Miller’s employment contract includes a series of longevity bonuses tied to the performance of a publicly traded oil-and-gas venture. The school said Wednesday that it will honor the remainder of the deal, suggesting that next year Miller will be due a payment equal to the value of nearly 30,000 fully-vested shares in MPLX LP currently held by the university’s foundation. That’s worth $781,929 based off today’s prices, but those shares won’t be sold and the money won’t be distributed until May 2022.
Representatives for Arizona athletics didn’t immediately respond to requests for comment, and Miller’s lawyer declined to comment.
To further complicate things, the final total of that bonus seems to be contingent on result of an NCAA investigation into the Wildcats program. Miller’s contract says that the coach will forfeit $1,000,000 of that payment if he or the Wildcats are found to have committed a Level I NCAA violation during his tenure, and the NCAA recently handed down several such violations following a federal investigation into college basketball corruption. Arizona’s punishment is now being reviewed by the NCAA’s Infractions Referral Committee.
Miller also appears to be due roughly $1.25 million as part of a more traditional buyout, according to a reading of his most recent contact.
As coaching salaries skyrocket, schools have become increasingly creative in how they distribute pay. In a world of complex bonuses, buy-game revenue sharing and incentives tied to ticket sales, Arizona’s oil-and-gas shares are possibly the most unique in college sports.
In 2014, a Wildcats booster gifted the athletic department 500,000 shares of a master limited partnership (MLP) that operated energy industry equipment. Though the name of the venture is redacted from public records, there was enough detail to identify it as Western Refining Logistics.
The gift was intended to benefit both the school and help with compensation for its highest-profile employees. The shares would be held by Arizona, which would keep the distributions paid out by the MLP. At specific times written into the contracts of Miller, then-football coach Rich Rodriguez and then-AD Greg Byrne, the school would sell the shares and distribute the proceeds as longevity bonuses.

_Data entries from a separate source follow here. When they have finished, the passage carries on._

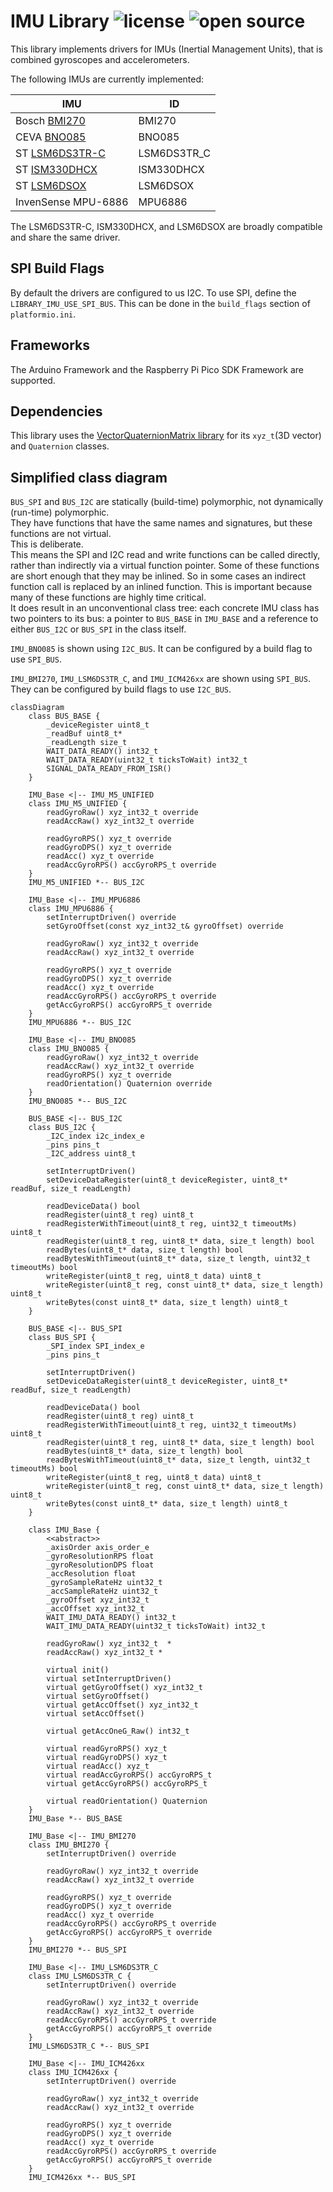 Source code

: # IMU Library ![license](https://img.shields.io/badge/license-MIT-green) ![open source](https://badgen.net/badge/open/source/blue?icon=github)

This library implements drivers for IMUs (Inertial Management Units), that is combined gyroscopes and accelerometers.

The following IMUs are currently implemented:

| IMU                                                                                  | ID          |
| -------------------------------------------------------------------------------------| ----------- |
| Bosch [BMI270](https://www.bosch-sensortec.com/products/motion-sensors/imus/bmi270/) | BMI270      |
| CEVA [BNO085](https://www.ceva-ip.com/product/bno-9-axis-imu/)                       | BNO085      |
| ST [LSM6DS3TR-C](https://www.st.com/en/mems-and-sensors/lsm6ds3tr-c.html)            | LSM6DS3TR_C |
| ST [ISM330DHCX](https://www.st.com/en/mems-and-sensors/ism330dhcx.html)              | ISM330DHCX  |
| ST [LSM6DSOX](https://www.st.com/en/mems-and-sensors/lsm6dsox.html)                  | LSM6DSOX    |
| InvenSense MPU-6886                                                                  | MPU6886     |

The LSM6DS3TR-C, ISM330DHCX, and LSM6DSOX are broadly compatible and share the same driver.

## SPI Build Flags

By default the drivers are configured to us I2C. To use SPI, define the `LIBRARY_IMU_USE_SPI_BUS`. This can be done in the `build_flags` section of `platformio.ini`.

## Frameworks

The Arduino Framework and the Raspberry Pi Pico SDK Framework are supported.

## Dependencies

This library uses the [VectorQuaternionMatrix library](https://github.com/martinbudden/Library-VectorQuaternionMatrix)
for its `xyz_t`(3D vector) and `Quaternion` classes.

## Simplified class diagram

`BUS_SPI` and `BUS_I2C` are statically (build-time) polymorphic, not dynamically (run-time) polymorphic.<br>
They have functions that have the same names and signatures, but these functions are not virtual.<br>
This is deliberate.<br>
This means the SPI and I2C read and write functions can be called directly, rather than indirectly via a virtual function pointer.
Some of these functions are short enough that they may be inlined. So in some cases an indirect function call is replaced by an
inlined function. This is important because many of these functions are highly time critical.<br>
It does result in an unconventional class tree: each concrete IMU class has two pointers to its bus: a pointer to `BUS_BASE` in `IMU_BASE`
and a reference to either `BUS_I2C` or `BUS_SPI` in the class itself.

`IMU_BNO085` is shown using `I2C_BUS`. It can be configured by a build flag to use `SPI_BUS`.

`IMU_BMI270`, `IMU_LSM6DS3TR_C`, and `IMU_ICM426xx` are shown using `SPI_BUS`. They can be configured by build flags to use `I2C_BUS`.

```mermaid
classDiagram
    class BUS_BASE {
        _deviceRegister uint8_t
        _readBuf uint8_t*
        _readLength size_t
        WAIT_DATA_READY() int32_t
        WAIT_DATA_READY(uint32_t ticksToWait) int32_t
        SIGNAL_DATA_READY_FROM_ISR()
    }

    IMU_Base <|-- IMU_M5_UNIFIED
    class IMU_M5_UNIFIED {
        readGyroRaw() xyz_int32_t override
        readAccRaw() xyz_int32_t override

        readGyroRPS() xyz_t override
        readGyroDPS() xyz_t override
        readAcc() xyz_t override
        readAccGyroRPS() accGyroRPS_t override
    }
    IMU_M5_UNIFIED *-- BUS_I2C

    IMU_Base <|-- IMU_MPU6886
    class IMU_MPU6886 {
        setInterruptDriven() override
        setGyroOffset(const xyz_int32_t& gyroOffset) override

        readGyroRaw() xyz_int32_t override
        readAccRaw() xyz_int32_t override

        readGyroRPS() xyz_t override
        readGyroDPS() xyz_t override
        readAcc() xyz_t override
        readAccGyroRPS() accGyroRPS_t override
        getAccGyroRPS() accGyroRPS_t override
    }
    IMU_MPU6886 *-- BUS_I2C

    IMU_Base <|-- IMU_BNO085
    class IMU_BNO085 {
        readGyroRaw() xyz_int32_t override
        readAccRaw() xyz_int32_t override
        readGyroRPS() xyz_t override
        readOrientation() Quaternion override
    }
    IMU_BNO085 *-- BUS_I2C

    BUS_BASE <|-- BUS_I2C
    class BUS_I2C {
        _I2C_index i2c_index_e
        _pins pins_t
        _I2C_address uint8_t

        setInterruptDriven()
        setDeviceDataRegister(uint8_t deviceRegister, uint8_t* readBuf, size_t readLength)

        readDeviceData() bool
        readRegister(uint8_t reg) uint8_t
        readRegisterWithTimeout(uint8_t reg, uint32_t timeoutMs) uint8_t
        readRegister(uint8_t reg, uint8_t* data, size_t length) bool
        readBytes(uint8_t* data, size_t length) bool
        readBytesWithTimeout(uint8_t* data, size_t length, uint32_t timeoutMs) bool
        writeRegister(uint8_t reg, uint8_t data) uint8_t
        writeRegister(uint8_t reg, const uint8_t* data, size_t length) uint8_t
        writeBytes(const uint8_t* data, size_t length) uint8_t
    }

    BUS_BASE <|-- BUS_SPI
    class BUS_SPI {
        _SPI_index SPI_index_e
        _pins pins_t

        setInterruptDriven()
        setDeviceDataRegister(uint8_t deviceRegister, uint8_t* readBuf, size_t readLength)

        readDeviceData() bool
        readRegister(uint8_t reg) uint8_t
        readRegisterWithTimeout(uint8_t reg, uint32_t timeoutMs) uint8_t
        readRegister(uint8_t reg, uint8_t* data, size_t length) bool
        readBytes(uint8_t* data, size_t length) bool
        readBytesWithTimeout(uint8_t* data, size_t length, uint32_t timeoutMs) bool
        writeRegister(uint8_t reg, uint8_t data) uint8_t
        writeRegister(uint8_t reg, const uint8_t* data, size_t length) uint8_t
        writeBytes(const uint8_t* data, size_t length) uint8_t
    }

    class IMU_Base {
        <<abstract>>
        _axisOrder axis_order_e
        _gyroResolutionRPS float
        _gyroResolutionDPS float
        _accResolution float
        _gyroSampleRateHz uint32_t
        _accSampleRateHz uint32_t
        _gyroOffset xyz_int32_t
        _accOffset xyz_int32_t
        WAIT_IMU_DATA_READY() int32_t
        WAIT_IMU_DATA_READY(uint32_t ticksToWait) int32_t

        readGyroRaw() xyz_int32_t  *
        readAccRaw() xyz_int32_t *

        virtual init()
        virtual setInterruptDriven()
        virtual getGyroOffset() xyz_int32_t
        virtual setGyroOffset()
        virtual getAccOffset() xyz_int32_t
        virtual setAccOffset()

        virtual getAccOneG_Raw() int32_t

        virtual readGyroRPS() xyz_t
        virtual readGyroDPS() xyz_t
        virtual readAcc() xyz_t
        virtual readAccGyroRPS() accGyroRPS_t
        virtual getAccGyroRPS() accGyroRPS_t

        virtual readOrientation() Quaternion
    }
    IMU_Base *-- BUS_BASE

    IMU_Base <|-- IMU_BMI270
    class IMU_BMI270 {
        setInterruptDriven() override

        readGyroRaw() xyz_int32_t override
        readAccRaw() xyz_int32_t override

        readGyroRPS() xyz_t override
        readGyroDPS() xyz_t override
        readAcc() xyz_t override
        readAccGyroRPS() accGyroRPS_t override
        getAccGyroRPS() accGyroRPS_t override
    }
    IMU_BMI270 *-- BUS_SPI

    IMU_Base <|-- IMU_LSM6DS3TR_C
    class IMU_LSM6DS3TR_C {
        setInterruptDriven() override

        readGyroRaw() xyz_int32_t override
        readAccRaw() xyz_int32_t override
        readAccGyroRPS() accGyroRPS_t override
        getAccGyroRPS() accGyroRPS_t override
    }
    IMU_LSM6DS3TR_C *-- BUS_SPI

    IMU_Base <|-- IMU_ICM426xx
    class IMU_ICM426xx {
        setInterruptDriven() override

        readGyroRaw() xyz_int32_t override
        readAccRaw() xyz_int32_t override

        readGyroRPS() xyz_t override
        readGyroDPS() xyz_t override
        readAcc() xyz_t override
        readAccGyroRPS() accGyroRPS_t override
        getAccGyroRPS() accGyroRPS_t override
    }
    IMU_ICM426xx *-- BUS_SPI
```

Western Refining was sold to Andeavor Logistics in 2017, and Andeavor was sold to an MLP formed by Marathon Petroleum two years later. As a result, each Western Refining share from the original gift is now worth 0.5939 shares of MPLX, according to Sportico’s calculations. MPLX closed trading Wednesday at $26.33, meaning Miller’s 29,697-share allowance would be worth nearly $782,000.
Byrne and Rodriguez are no longer at Arizona. The unvested shares they had remaining at the time of their departure were divided up among Miller and the school’s softball and baseball coaches, according to the Arizona Daily Star.